PEN Canada Marks International Day of the Imprisoned Writer by granting One
Humanity Award to Mexican journalist Lydia Cacho

TORONTO, Nov. 16 /CNW/ - PEN Canada marks International PEN's annual Day of the Imprisoned Writer by presenting the 2009 One Humanity Award to the distinguished Mexican writer Lydia Cacho.

Lydia Cacho is an award-winning author, journalist and women's rights activist. Following the publication of her first book in 2005, on child pornography in Mexico, she was illegally arrested, detained and ill-treated before being subjected to a year-long criminal defamation lawsuit. She was cleared of all charges in 2007 but continues to be the target of harassment and threats.

"Lydia Cacho is a writer of extraordinary courage, and we are proud to honour her with the PEN Canada One Humanity Award," said Ellen Seligman, President of PEN Canada. "She continues to put herself at great risk on behalf of vulnerable children and women and in the defense of freedom of expression in Mexico."

The award will be given Thursday, November 19, 2009 at the PEN CANADA Literary Evening with Ondaatje and Cockburn at the Glenn Gould Studio/CBC Toronto (sold out). In further recognition of the ongoing harassment and murder of journalists in Mexico, the Empty Chair that evening recognizes anthropologist and poet, Miguel angel Gutiérrez avila, beaten to death in southern Mexico, in July 2008.

"Gutiérrez is just one of 26 writers murdered in Mexico since 2004," said Marian Botsford Fraser, Chair of International PEN's Writers in Prison Committee. "We are honouring him on this annual Day of the Imprisoned Writer, when PEN members around the world express solidarity on behalf of persecuted writers. In the past year, 35 print and online journalists have been killed."

The PEN Canada One Humanity Award honours someone "whose work has transcended the boundaries of national divides and inspired connections across cultures. The writings of the individual reflect honesty, good judgement and a courageous belief in the peaceful expression of ideas through any medium." The $5000 award is made possible by the gracious generosity of PEN Canada supporter, Florence Minz.

International PEN has 145 centres in 104 countries. The freedom to express ideas - without fear of attack, arrest or other persecution - has always been at the heart of International PEN's work.

For more information about Lydia Cacho:

BACKGROUND: In the spring of 2005, Cacho published Los Demonios del Eden: El Poder Que Protege a la Pornografia Infantil (The Demons of Eden: The Power That Protects Child Pornography), an exposé of child abuse and pornography rings in Cancun. In her book, she named Kamel Nacif Borge, a Puebla businessman and various well known politicians. In October 2005, Nacif Borge sued Cacho for criminal defamation. A few days later, police officers forced Cacho into a van and drove her 950 miles across Mexico, reportedly ramming gun barrels into her face and taunting her for 20 hours with threats that she would be drowned, raped or murdered. She was released on bail.

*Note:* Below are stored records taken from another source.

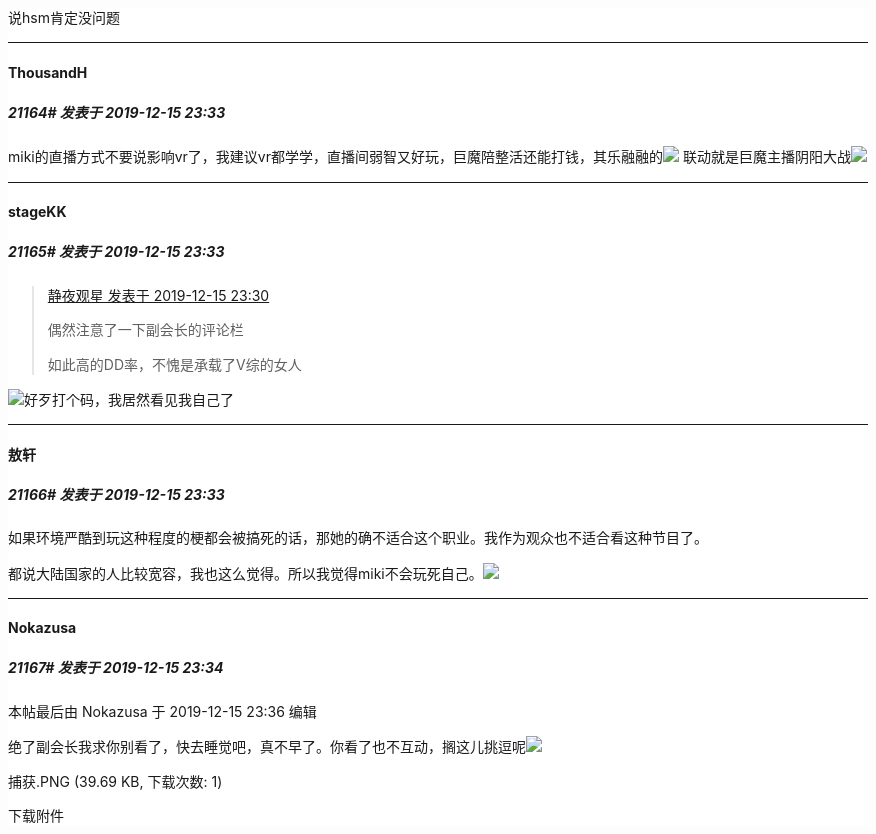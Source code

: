 说hsm肯定没问题


*****

####  ThousandH  
##### 21164#       发表于 2019-12-15 23:33


miki的直播方式不要说影响vr了，我建议vr都学学，直播间弱智又好玩，巨魔陪整活还能打钱，其乐融融的<img src="https://static.saraba1st.com/image/smiley/face2017/067.png" referrerpolicy="no-referrer">
联动就是巨魔主播阴阳大战<img src="https://static.saraba1st.com/image/smiley/face2017/068.png" referrerpolicy="no-referrer">


*****

####  stageKK  
##### 21165#       发表于 2019-12-15 23:33


<blockquote><a href="httphttps://bbs.saraba1st.com/2b/forum.php?mod=redirect&amp;goto=findpost&amp;pid=45874230&amp;ptid=1857164" target="_blank">静夜观星 发表于 2019-12-15 23:30</a>

偶然注意了一下副会长的评论栏


如此高的DD率，不愧是承载了V综的女人</blockquote>
<img src="https://static.saraba1st.com/image/smiley/face2017/068.png" referrerpolicy="no-referrer">好歹打个码，我居然看见我自己了


*****

####  敖轩  
##### 21166#       发表于 2019-12-15 23:33


如果环境严酷到玩这种程度的梗都会被搞死的话，那她的确不适合这个职业。我作为观众也不适合看这种节目了。

都说大陆国家的人比较宽容，我也这么觉得。所以我觉得miki不会玩死自己。<img src="https://static.saraba1st.com/image/smiley/face2017/180.png" referrerpolicy="no-referrer">


*****

####  Nokazusa  
##### 21167#       发表于 2019-12-15 23:34


 本帖最后由 Nokazusa 于 2019-12-15 23:36 编辑 

绝了副会长我求你别看了，快去睡觉吧，真不早了。你看了也不互动，搁这儿挑逗呢<img src="https://static.saraba1st.com/image/smiley/face2017/067.png" referrerpolicy="no-referrer">


捕获.PNG
(39.69 KB, 下载次数: 1)


下载附件


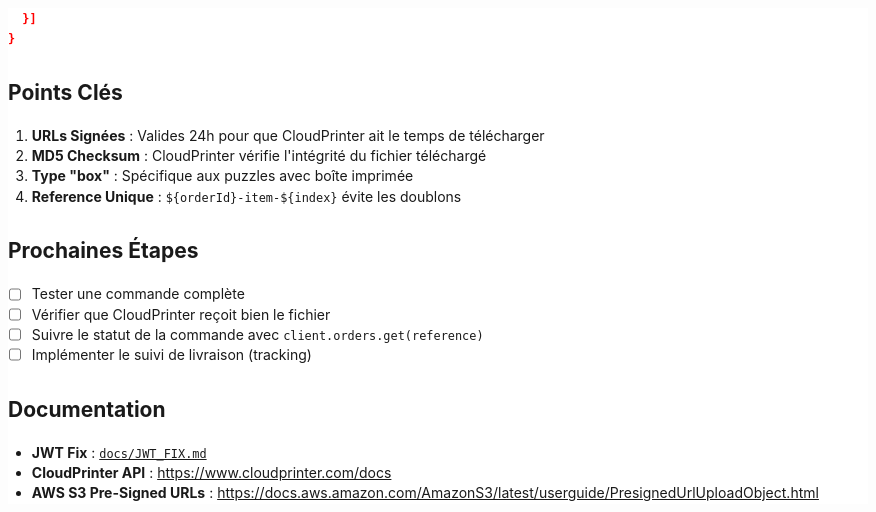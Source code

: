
 ```json
  }]
}
```

## Points Clés

1. **URLs Signées** : Valides 24h pour que CloudPrinter ait le temps de télécharger
2. **MD5 Checksum** : CloudPrinter vérifie l'intégrité du fichier téléchargé
3. **Type "box"** : Spécifique aux puzzles avec boîte imprimée
4. **Reference Unique** : `${orderId}-item-${index}` évite les doublons

## Prochaines Étapes

- [ ] Tester une commande complète
- [ ] Vérifier que CloudPrinter reçoit bien le fichier
- [ ] Suivre le statut de la commande avec `client.orders.get(reference)`
- [ ] Implémenter le suivi de livraison (tracking)

## Documentation

- **JWT Fix** : [`docs/JWT_FIX.md`](JWT_FIX.md)
- **CloudPrinter API** : https://www.cloudprinter.com/docs
- **AWS S3 Pre-Signed URLs** : https://docs.aws.amazon.com/AmazonS3/latest/userguide/PresignedUrlUploadObject.html
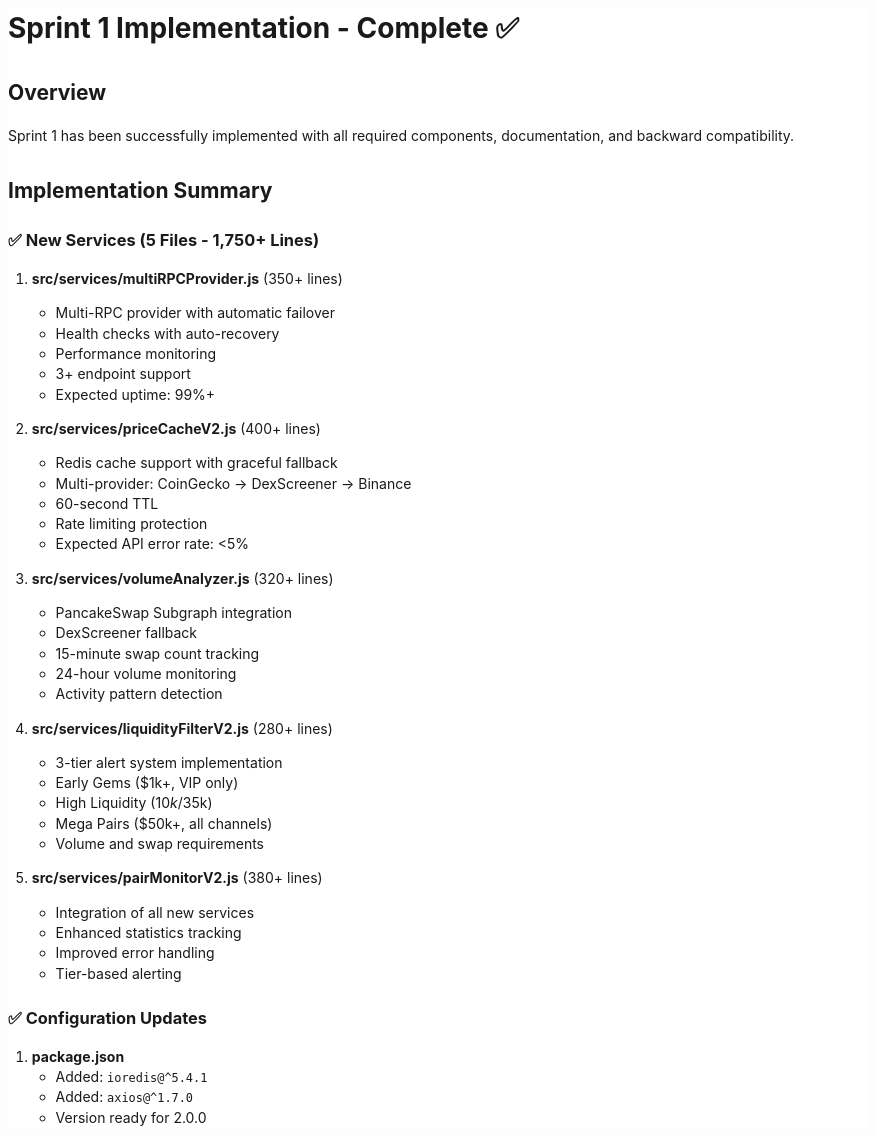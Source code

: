 # Sprint 1 Implementation - Complete ✅

## Overview

Sprint 1 has been successfully implemented with all required components, documentation, and backward compatibility.

## Implementation Summary

### ✅ New Services (5 Files - 1,750+ Lines)

1. **src/services/multiRPCProvider.js** (350+ lines)
   - Multi-RPC provider with automatic failover
   - Health checks with auto-recovery
   - Performance monitoring
   - 3+ endpoint support
   - Expected uptime: 99%+

2. **src/services/priceCacheV2.js** (400+ lines)
   - Redis cache support with graceful fallback
   - Multi-provider: CoinGecko → DexScreener → Binance
   - 60-second TTL
   - Rate limiting protection
   - Expected API error rate: <5%

3. **src/services/volumeAnalyzer.js** (320+ lines)
   - PancakeSwap Subgraph integration
   - DexScreener fallback
   - 15-minute swap count tracking
   - 24-hour volume monitoring
   - Activity pattern detection

4. **src/services/liquidityFilterV2.js** (280+ lines)
   - 3-tier alert system implementation
   - Early Gems ($1k+, VIP only)
   - High Liquidity ($10k/$35k)
   - Mega Pairs ($50k+, all channels)
   - Volume and swap requirements

5. **src/services/pairMonitorV2.js** (380+ lines)
   - Integration of all new services
   - Enhanced statistics tracking
   - Improved error handling
   - Tier-based alerting

### ✅ Configuration Updates

1. **package.json**
   - Added: `ioredis@^5.4.1`
   - Added: `axios@^1.7.0`
   - Version ready for 2.0.0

On 14 February 2006, telephone conversations between Nacif Borge and Mario Marin, governor of the state of Puebla, were published, revealing a discussion about putting Cacho in jail as a favour, and having her beaten and abused in order to silence her. In January 2007, Cacho was acquitted of all charges of defamation.

The United Nations High Commissioner for Human Rights advised Cacho to leave the country and offered her political asylum, legal assistance and access to international courts. However, Cacho has chosen to remain in Mexico. She remains under threat.